[Stored data]
===
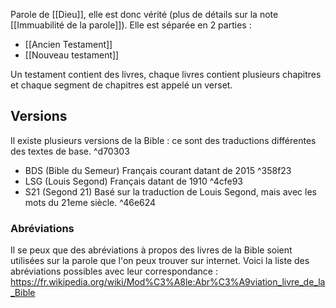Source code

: Parole de [[Dieu]], elle est donc vérité (plus de détails sur la note [[Immuabilité de la parole]]).
Elle est séparée en 2 parties :
- [[Ancien Testament]]
- [[Nouveau testament]]

Un testament contient des livres, chaque livres contient plusieurs chapitres et chaque segment de chapitres est appelé un verset.

## Versions
Il existe plusieurs versions de la Bible : ce sont des traductions différentes des textes de base. ^d70303
- BDS (Bible du Semeur)
  Français courant datant de 2015 ^358f23
- LSG (Louis Segond)
  Français datant de 1910 ^4cfe93
- S21 (Segond 21)
  Basé sur la traduction de Louis Segond, mais avec les mots du 21eme siècle. ^46e624

### Abréviations
Il se peux que des abréviations à propos des livres de la Bible soient utilisées sur la parole que l'on peux trouver sur internet. Voici la liste des abréviations possibles avec leur correspondance : https://fr.wikipedia.org/wiki/Mod%C3%A8le:Abr%C3%A9viation_livre_de_la_Bible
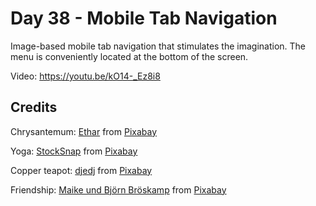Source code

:# Day 38 - Mobile Tab Navigation

Image-based mobile tab navigation that stimulates the imagination. The menu is conveniently located at the bottom of the screen.

Video: https://youtu.be/kO14-_Ez8i8

## Credits

Chrysantemum: <a href="https://pixabay.com/pl/users/etharzaid-29907483/?utm_source=link-attribution&utm_medium=referral&utm_campaign=image&utm_content=8430098"> Ethar</a> from <a href="https://pixabay.com/pl//?utm_source=link-attribution&utm_medium=referral&utm_campaign=image&utm_content=8430098"> Pixabay</a>

Yoga: <a href="https://pixabay.com/pl/users/stocksnap-894430/?utm_source=link-attribution&utm_medium=referral&utm_campaign=image&utm_content=2587066"> StockSnap</a> from <a href="https://pixabay.com/pl//?utm_source=link-attribution&utm_medium=referral&utm_campaign=image&utm_content=2587066"> Pixabay</a>

Copper teapot: <a href="https://pixabay.com/pl/users/djedj-59194/?utm_source=link-attribution&utm_medium=referral&utm_campaign=image&utm_content=7560392"> djedj</a> from <a href="https://pixabay.com/pl//?utm_source=link-attribution&utm_medium=referral&utm_campaign=image&utm_content=7560392"> Pixabay</a>

Friendship: <a href="https://pixabay.com/pl/users/broesis-5213623/?utm_source=link-attribution&utm_medium=referral&utm_campaign=image&utm_content=2366955"> Maike und Björn Bröskamp</a> from <a href="https://pixabay.com/pl//?utm_source=link-attribution&utm_medium=referral&utm_campaign=image&utm_content=2366955"> Pixabay</a>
===
> [Work order]: Beginning with the line above that contains "Français datant de 1910 ^4cfe93" and finishing with the line that contains "Ethar</a> from <a", print those lines exactly and only. Skip all pictures.

> [Response]:
  Français datant de 1910 ^4cfe93
- S21 (Segond 21)
  Basé sur la traduction de Louis Segond, mais avec les mots du 21eme siècle. ^46e624

### Abréviations
Il se peux que des abréviations à propos des livres de la Bible soient utilisées sur la parole que l'on peux trouver sur internet. Voici la liste des abréviations possibles avec leur correspondance : https://fr.wikipedia.org/wiki/Mod%C3%A8le:Abr%C3%A9viation_livre_de_la_Bible
Source code

:# Day 38 - Mobile Tab Navigation

Image-based mobile tab navigation that stimulates the imagination. The menu is conveniently located at the bottom of the screen.

Video: https://youtu.be/kO14-_Ez8i8

## Credits

Chrysantemum: <a href="https://pixabay.com/pl/users/etharzaid-29907483/?utm_source=link-attribution&utm_medium=referral&utm_campaign=image&utm_content=8430098"> Ethar</a> from <a href="https://pixabay.com/pl//?utm_source=link-attribution&utm_medium=referral&utm_campaign=image&utm_content=8430098"> Pixabay</a>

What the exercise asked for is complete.